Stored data
..........

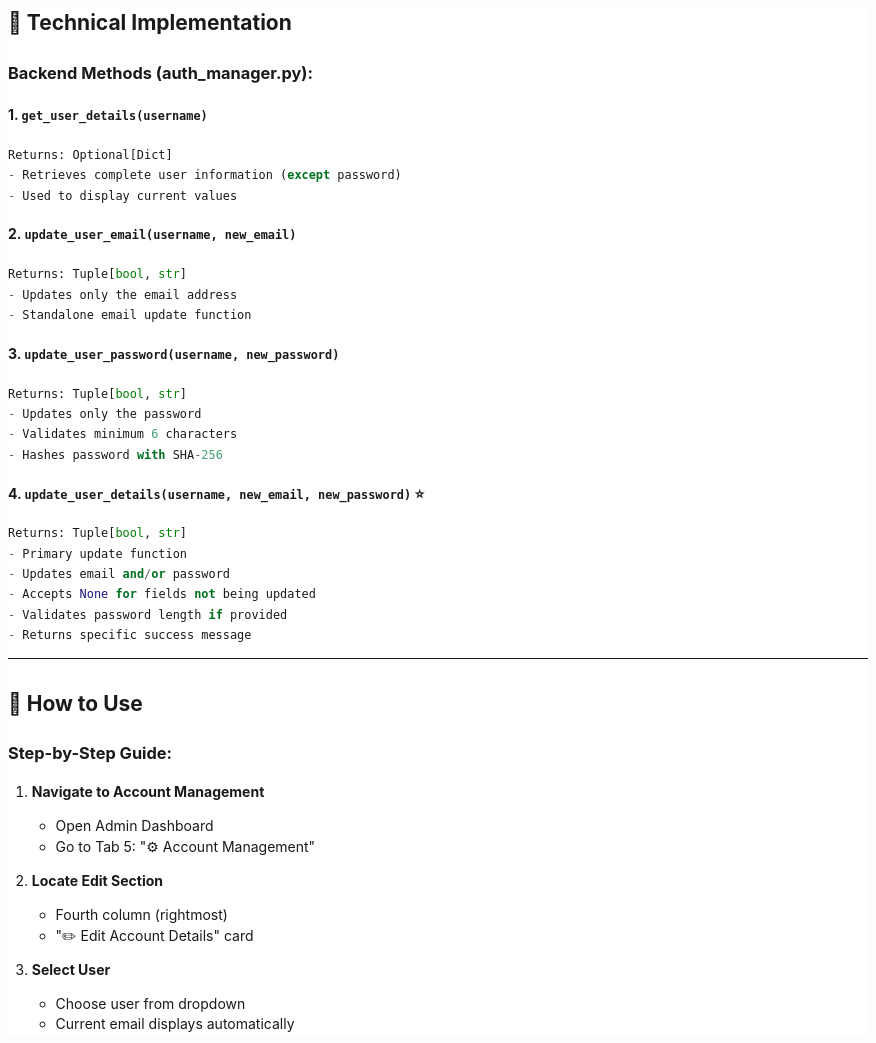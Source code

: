 
## 🔧 Technical Implementation

### **Backend Methods (auth_manager.py):**

#### 1. `get_user_details(username)` 
```python
Returns: Optional[Dict]
- Retrieves complete user information (except password)
- Used to display current values
```

#### 2. `update_user_email(username, new_email)`
```python
Returns: Tuple[bool, str]
- Updates only the email address
- Standalone email update function
```

#### 3. `update_user_password(username, new_password)`
```python
Returns: Tuple[bool, str]
- Updates only the password
- Validates minimum 6 characters
- Hashes password with SHA-256
```

#### 4. `update_user_details(username, new_email, new_password)` ⭐
```python
Returns: Tuple[bool, str]
- Primary update function
- Updates email and/or password
- Accepts None for fields not being updated
- Validates password length if provided
- Returns specific success message
```

---

## 🚀 How to Use

### **Step-by-Step Guide:**

1. **Navigate to Account Management**
   - Open Admin Dashboard
   - Go to Tab 5: "⚙️ Account Management"

2. **Locate Edit Section**
   - Fourth column (rightmost)
   - "✏️ Edit Account Details" card

3. **Select User**
   - Choose user from dropdown
   - Current email displays automatically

..........

== Your assignment ==
In the entries above, tally the lines that include the string "Validates". Give the figure only.

== The completed task ==
2